Dataset excerpts

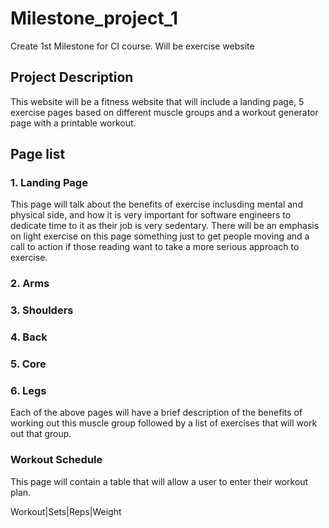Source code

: # Milestone_project_1
Create 1st Milestone for CI course. Will be exercise website


## Project Description
This website will be a fitness website that will include a landing page, 5 exercise pages based on different muscle groups and a workout generator page with a printable workout.

## Page list
### 1. Landing Page 
This page will talk about the benefits of exercise inclusding mental and physical side, and how it is very important for software engineers to dedicate time to it as their job is very sedentary. There will be an emphasis on light exercise on this page something just to get people moving and a call to action if those reading want to take a more serious approach to exercise.

### 2. Arms
### 3. Shoulders
### 4. Back
### 5. Core
### 6. Legs

Each of the above pages will have a brief description of the benefits of working out this muscle group followed by a list of exercises that will work out that group.

### Workout Schedule

This page will contain a table that will allow a user to enter their workout plan.

Workout|Sets|Reps|Weight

The task.
Starting at the first line of the records and stopping after the line with "### 6. Legs", copy each line exactly; pictures stay out.

Written reply.
Source code

: # Milestone_project_1
Create 1st Milestone for CI course. Will be exercise website


## Project Description
This website will be a fitness website that will include a landing page, 5 exercise pages based on different muscle groups and a workout generator page with a printable workout.

## Page list
### 1. Landing Page 
This page will talk about the benefits of exercise inclusding mental and physical side, and how it is very important for software engineers to dedicate time to it as their job is very sedentary. There will be an emphasis on light exercise on this page something just to get people moving and a call to action if those reading want to take a more serious approach to exercise.

### 2. Arms
### 3. Shoulders
### 4. Back
### 5. Core
### 6. Legs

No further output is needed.